§ Work required
Search the entries for lines that contain the word "Cheese", and report each one found.

━━━ Material for this task ━━━

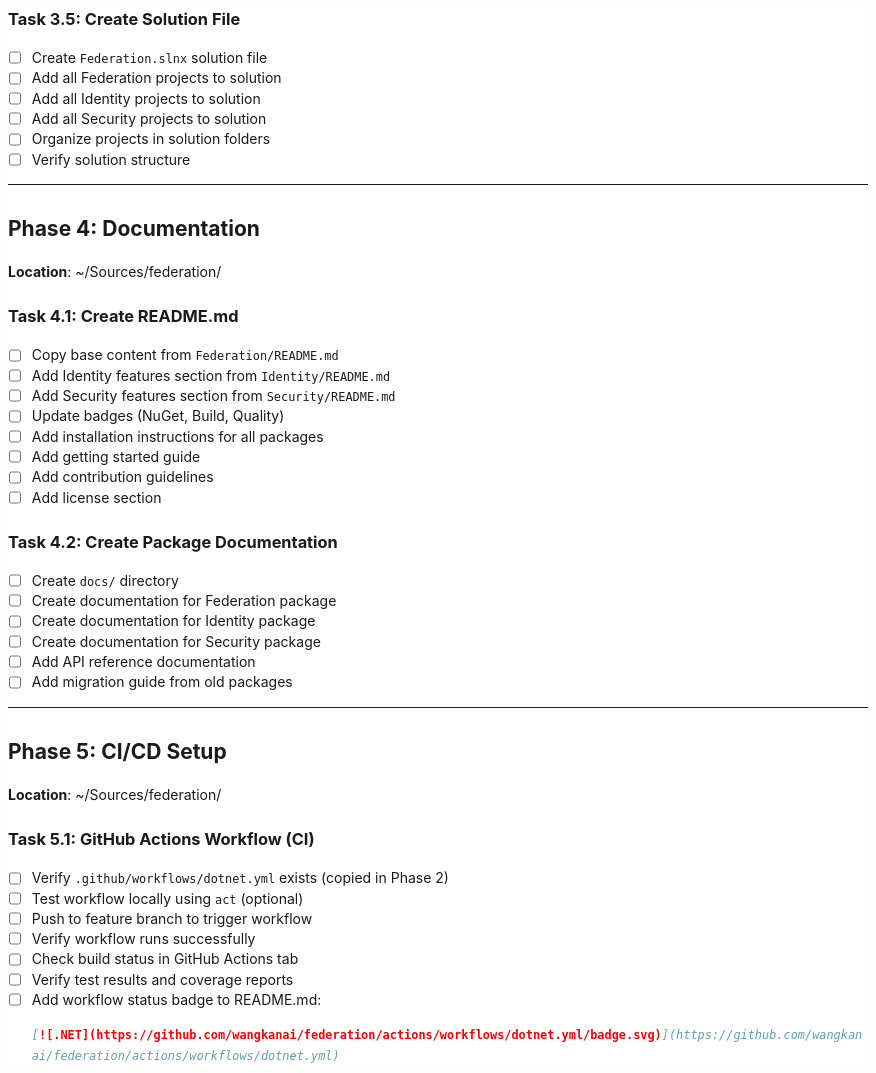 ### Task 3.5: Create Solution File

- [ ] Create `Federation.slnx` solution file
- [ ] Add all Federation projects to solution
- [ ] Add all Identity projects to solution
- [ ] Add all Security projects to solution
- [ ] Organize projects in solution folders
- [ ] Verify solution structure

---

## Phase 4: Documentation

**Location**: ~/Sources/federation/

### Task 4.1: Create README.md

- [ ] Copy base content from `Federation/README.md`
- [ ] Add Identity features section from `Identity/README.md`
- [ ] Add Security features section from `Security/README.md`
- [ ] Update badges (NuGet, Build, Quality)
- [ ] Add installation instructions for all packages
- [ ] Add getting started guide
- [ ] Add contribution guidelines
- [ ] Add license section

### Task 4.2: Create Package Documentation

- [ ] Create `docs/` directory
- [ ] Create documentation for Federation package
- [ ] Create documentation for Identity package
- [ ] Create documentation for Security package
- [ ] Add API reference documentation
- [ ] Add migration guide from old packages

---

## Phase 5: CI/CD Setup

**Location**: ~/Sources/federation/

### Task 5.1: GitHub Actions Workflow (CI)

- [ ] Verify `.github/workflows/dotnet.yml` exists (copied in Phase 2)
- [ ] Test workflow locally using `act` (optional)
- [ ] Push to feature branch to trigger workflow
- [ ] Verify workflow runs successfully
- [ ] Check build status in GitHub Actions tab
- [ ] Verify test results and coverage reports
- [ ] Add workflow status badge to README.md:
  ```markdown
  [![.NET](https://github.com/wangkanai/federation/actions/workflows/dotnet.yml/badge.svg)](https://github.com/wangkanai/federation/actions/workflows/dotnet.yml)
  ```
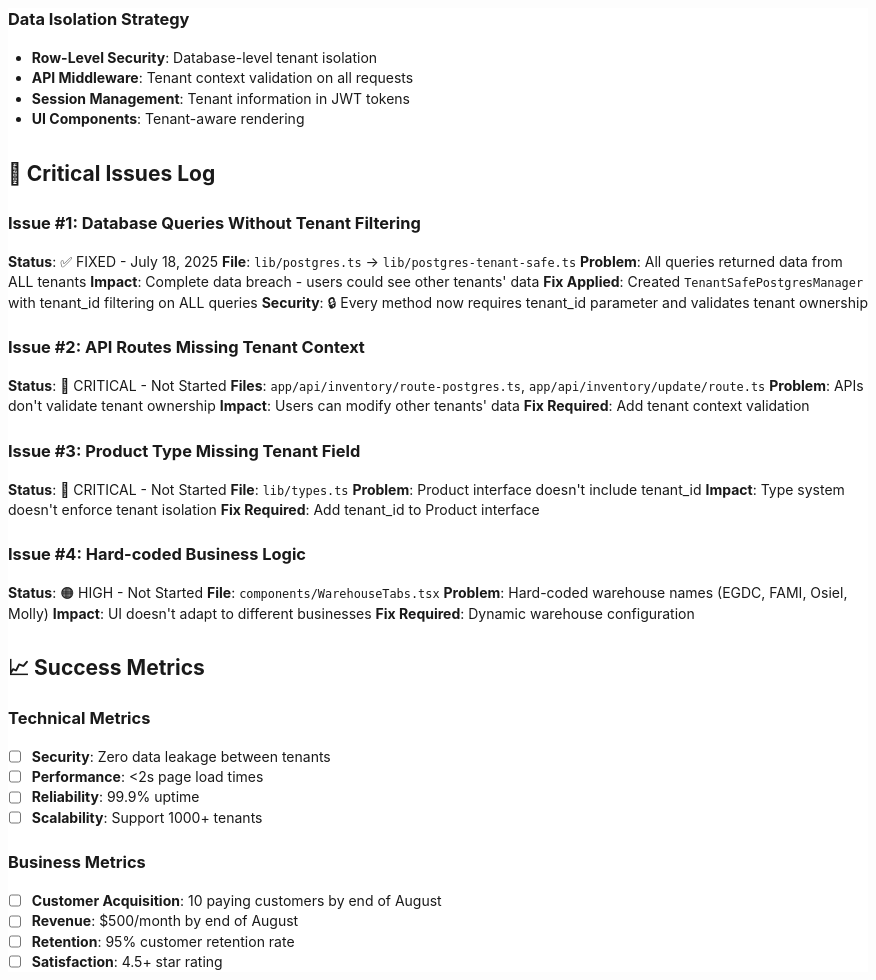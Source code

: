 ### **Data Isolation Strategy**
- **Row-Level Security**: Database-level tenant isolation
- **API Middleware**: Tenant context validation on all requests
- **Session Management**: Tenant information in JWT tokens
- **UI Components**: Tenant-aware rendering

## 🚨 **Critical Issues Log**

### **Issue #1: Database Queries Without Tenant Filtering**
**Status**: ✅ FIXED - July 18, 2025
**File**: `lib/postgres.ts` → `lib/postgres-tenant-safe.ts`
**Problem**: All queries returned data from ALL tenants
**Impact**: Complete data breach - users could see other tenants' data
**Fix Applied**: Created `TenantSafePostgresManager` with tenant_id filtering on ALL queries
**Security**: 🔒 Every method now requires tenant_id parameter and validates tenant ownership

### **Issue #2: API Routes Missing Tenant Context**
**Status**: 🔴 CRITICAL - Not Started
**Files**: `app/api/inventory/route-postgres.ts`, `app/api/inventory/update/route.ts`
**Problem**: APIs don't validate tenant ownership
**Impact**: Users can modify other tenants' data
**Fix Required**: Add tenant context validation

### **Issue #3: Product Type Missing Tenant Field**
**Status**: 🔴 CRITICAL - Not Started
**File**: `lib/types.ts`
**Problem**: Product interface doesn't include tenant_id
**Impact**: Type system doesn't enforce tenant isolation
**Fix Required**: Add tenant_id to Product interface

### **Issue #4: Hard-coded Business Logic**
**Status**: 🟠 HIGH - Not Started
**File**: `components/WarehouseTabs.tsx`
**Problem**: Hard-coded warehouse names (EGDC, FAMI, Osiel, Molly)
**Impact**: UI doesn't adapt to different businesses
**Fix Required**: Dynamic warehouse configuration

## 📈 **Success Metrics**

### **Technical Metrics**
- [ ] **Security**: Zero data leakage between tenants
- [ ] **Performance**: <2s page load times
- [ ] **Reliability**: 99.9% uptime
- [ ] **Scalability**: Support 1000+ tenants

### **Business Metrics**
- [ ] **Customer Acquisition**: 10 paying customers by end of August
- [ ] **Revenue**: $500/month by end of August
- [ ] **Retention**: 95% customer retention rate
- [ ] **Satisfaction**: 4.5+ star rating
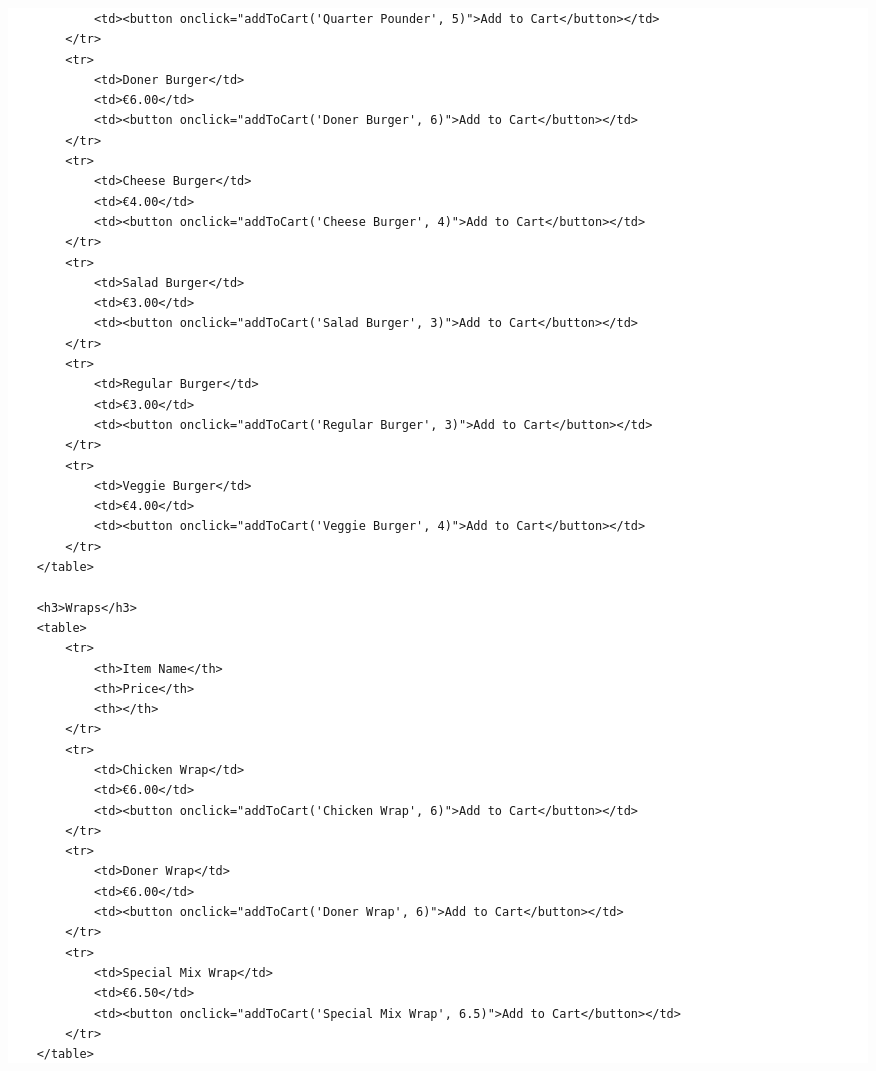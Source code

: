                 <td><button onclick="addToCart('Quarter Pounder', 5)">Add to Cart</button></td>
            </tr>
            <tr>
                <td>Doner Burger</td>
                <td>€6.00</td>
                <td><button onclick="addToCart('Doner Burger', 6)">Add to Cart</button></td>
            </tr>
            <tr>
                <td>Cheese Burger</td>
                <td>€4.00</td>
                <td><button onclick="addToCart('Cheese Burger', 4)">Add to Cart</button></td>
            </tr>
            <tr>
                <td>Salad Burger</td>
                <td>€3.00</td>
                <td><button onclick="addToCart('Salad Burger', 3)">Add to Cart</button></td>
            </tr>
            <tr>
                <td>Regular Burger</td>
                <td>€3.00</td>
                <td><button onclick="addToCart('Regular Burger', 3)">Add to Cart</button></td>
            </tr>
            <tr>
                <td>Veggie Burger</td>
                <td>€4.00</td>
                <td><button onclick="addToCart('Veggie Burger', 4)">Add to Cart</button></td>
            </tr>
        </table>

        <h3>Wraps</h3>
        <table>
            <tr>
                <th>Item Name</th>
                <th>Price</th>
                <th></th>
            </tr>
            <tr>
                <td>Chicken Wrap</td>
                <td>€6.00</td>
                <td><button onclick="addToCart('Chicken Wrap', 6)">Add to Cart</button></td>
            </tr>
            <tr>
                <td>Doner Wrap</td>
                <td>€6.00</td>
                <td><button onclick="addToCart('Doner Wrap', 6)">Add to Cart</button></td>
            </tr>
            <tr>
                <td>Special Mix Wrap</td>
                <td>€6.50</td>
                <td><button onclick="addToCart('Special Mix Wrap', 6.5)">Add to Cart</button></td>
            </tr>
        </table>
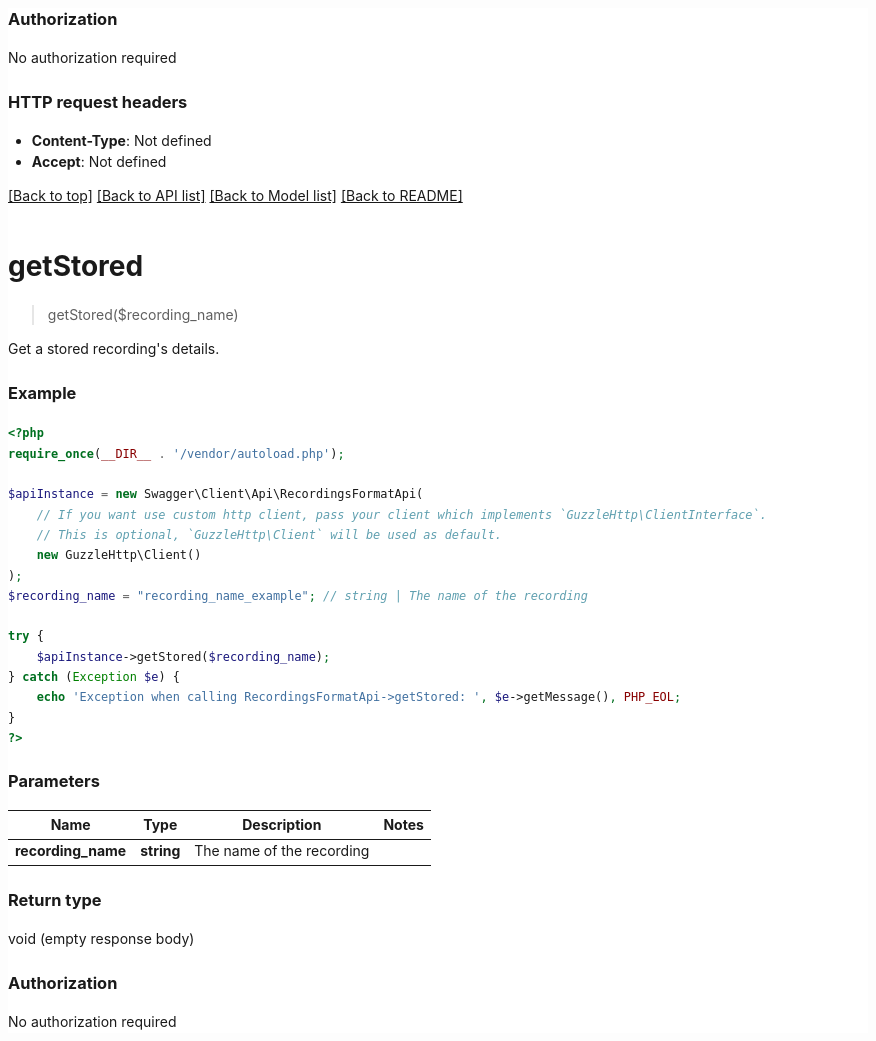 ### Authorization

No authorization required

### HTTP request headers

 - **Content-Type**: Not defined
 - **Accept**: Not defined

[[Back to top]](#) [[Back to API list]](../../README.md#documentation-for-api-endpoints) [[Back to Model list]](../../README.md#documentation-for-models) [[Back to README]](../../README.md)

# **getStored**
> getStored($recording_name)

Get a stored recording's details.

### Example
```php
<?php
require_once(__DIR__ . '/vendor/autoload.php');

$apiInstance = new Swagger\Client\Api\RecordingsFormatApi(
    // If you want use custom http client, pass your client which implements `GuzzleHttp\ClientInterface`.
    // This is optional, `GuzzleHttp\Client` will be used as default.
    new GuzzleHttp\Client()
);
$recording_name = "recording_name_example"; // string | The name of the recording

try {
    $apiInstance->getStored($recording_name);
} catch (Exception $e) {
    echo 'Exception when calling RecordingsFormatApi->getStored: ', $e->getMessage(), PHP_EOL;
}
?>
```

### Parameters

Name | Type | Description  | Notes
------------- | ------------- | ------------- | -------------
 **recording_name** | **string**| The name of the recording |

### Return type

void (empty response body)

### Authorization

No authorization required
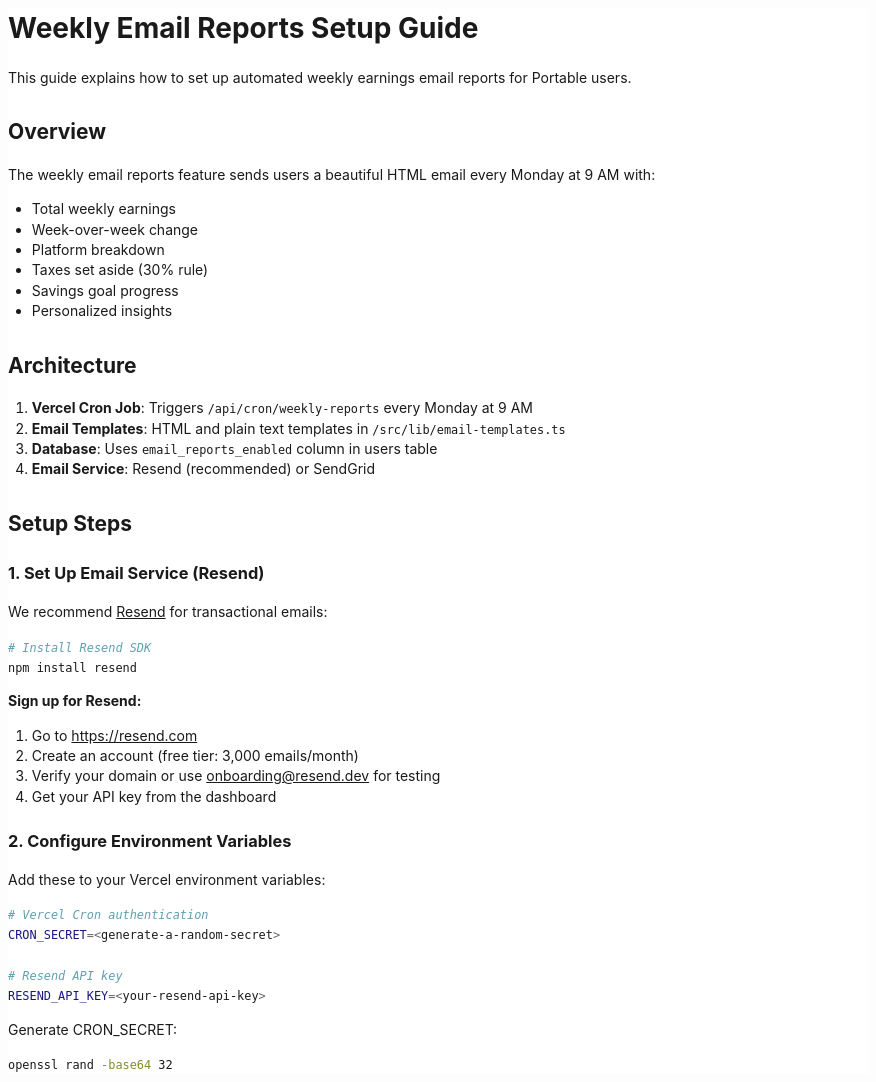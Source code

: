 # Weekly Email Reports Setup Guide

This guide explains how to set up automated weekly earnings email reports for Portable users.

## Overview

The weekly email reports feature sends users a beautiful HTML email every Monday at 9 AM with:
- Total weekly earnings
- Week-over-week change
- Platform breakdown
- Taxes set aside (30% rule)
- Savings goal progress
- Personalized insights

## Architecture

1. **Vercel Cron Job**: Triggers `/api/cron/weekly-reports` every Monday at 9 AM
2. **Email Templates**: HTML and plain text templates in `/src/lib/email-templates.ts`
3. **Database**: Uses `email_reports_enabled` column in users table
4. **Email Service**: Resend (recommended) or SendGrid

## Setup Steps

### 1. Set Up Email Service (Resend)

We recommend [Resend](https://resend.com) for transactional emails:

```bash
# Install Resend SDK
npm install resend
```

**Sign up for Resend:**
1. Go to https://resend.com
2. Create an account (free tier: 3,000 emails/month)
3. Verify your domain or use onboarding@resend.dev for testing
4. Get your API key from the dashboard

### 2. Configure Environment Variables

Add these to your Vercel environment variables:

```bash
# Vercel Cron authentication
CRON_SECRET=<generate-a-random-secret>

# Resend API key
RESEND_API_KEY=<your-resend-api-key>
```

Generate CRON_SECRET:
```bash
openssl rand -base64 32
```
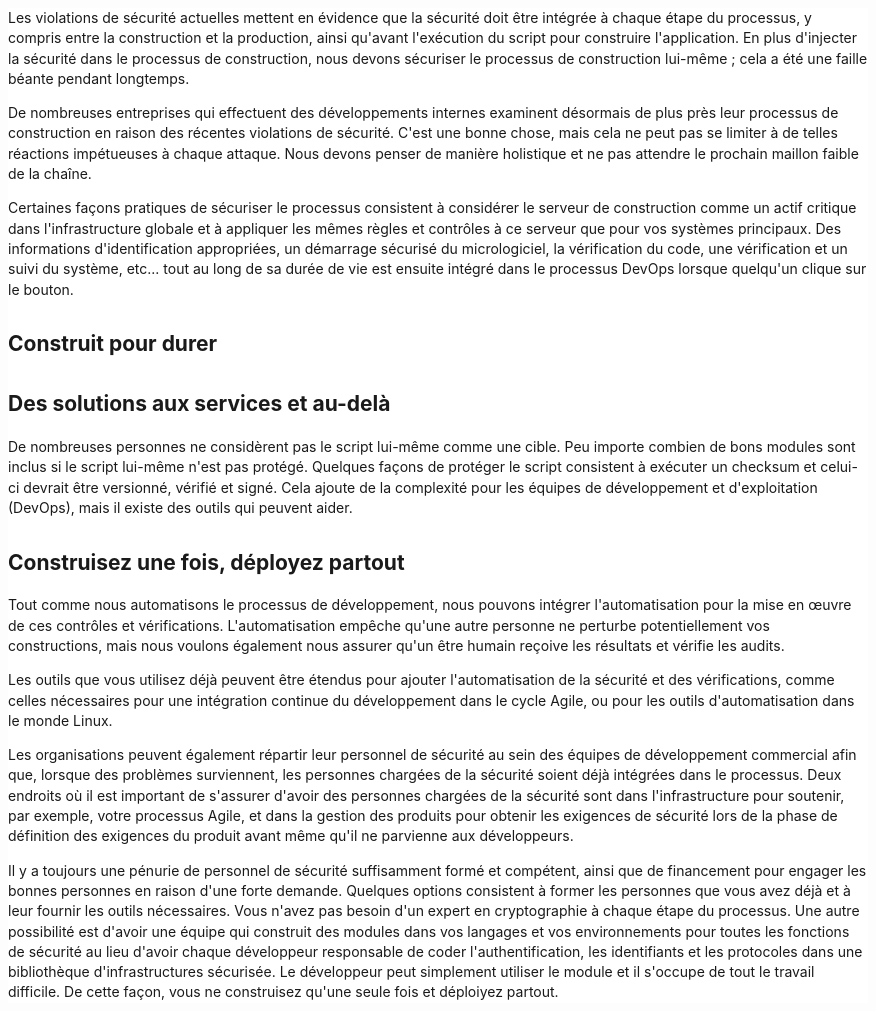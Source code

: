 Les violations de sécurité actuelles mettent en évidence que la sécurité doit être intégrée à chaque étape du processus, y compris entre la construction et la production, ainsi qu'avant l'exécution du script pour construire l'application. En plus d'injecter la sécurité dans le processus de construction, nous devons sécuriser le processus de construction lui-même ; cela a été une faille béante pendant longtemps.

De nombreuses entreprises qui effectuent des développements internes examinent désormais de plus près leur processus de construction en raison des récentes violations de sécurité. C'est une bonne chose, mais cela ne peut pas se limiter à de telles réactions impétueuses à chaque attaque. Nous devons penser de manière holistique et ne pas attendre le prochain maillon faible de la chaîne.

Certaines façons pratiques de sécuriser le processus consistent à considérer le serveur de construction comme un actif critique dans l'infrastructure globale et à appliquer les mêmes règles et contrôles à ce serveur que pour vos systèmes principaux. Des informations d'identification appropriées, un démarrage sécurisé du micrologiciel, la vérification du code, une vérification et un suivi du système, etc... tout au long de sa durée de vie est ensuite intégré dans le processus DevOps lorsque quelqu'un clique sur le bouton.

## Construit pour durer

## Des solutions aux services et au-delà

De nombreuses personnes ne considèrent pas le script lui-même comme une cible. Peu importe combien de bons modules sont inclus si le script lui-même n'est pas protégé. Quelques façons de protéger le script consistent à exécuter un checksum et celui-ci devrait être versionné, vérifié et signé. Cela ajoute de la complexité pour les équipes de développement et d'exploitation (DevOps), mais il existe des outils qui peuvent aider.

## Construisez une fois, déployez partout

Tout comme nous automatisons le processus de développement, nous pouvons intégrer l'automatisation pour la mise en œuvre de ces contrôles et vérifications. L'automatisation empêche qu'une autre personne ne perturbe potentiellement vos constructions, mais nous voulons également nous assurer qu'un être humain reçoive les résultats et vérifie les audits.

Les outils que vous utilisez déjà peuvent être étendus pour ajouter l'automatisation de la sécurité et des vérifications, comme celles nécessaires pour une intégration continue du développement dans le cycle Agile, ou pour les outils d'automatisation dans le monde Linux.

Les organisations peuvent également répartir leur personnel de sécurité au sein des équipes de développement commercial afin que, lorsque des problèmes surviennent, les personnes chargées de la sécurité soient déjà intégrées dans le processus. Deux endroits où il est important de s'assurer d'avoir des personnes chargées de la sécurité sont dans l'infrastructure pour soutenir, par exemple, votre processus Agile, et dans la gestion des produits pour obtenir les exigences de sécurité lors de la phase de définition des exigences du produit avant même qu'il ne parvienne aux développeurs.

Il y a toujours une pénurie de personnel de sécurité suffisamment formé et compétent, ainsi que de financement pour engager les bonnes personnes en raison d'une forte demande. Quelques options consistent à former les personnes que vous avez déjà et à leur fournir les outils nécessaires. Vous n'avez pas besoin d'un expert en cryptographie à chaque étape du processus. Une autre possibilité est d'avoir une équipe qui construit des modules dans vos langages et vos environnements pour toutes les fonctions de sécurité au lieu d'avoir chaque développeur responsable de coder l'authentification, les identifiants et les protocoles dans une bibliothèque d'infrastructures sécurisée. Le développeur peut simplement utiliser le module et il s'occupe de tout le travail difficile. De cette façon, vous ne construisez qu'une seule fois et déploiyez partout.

━━━

§ Completed exercise
                <td>Cheese Burger</td>
                <td><button onclick="addToCart('Cheese Burger', 4)">Add to Cart</button></td>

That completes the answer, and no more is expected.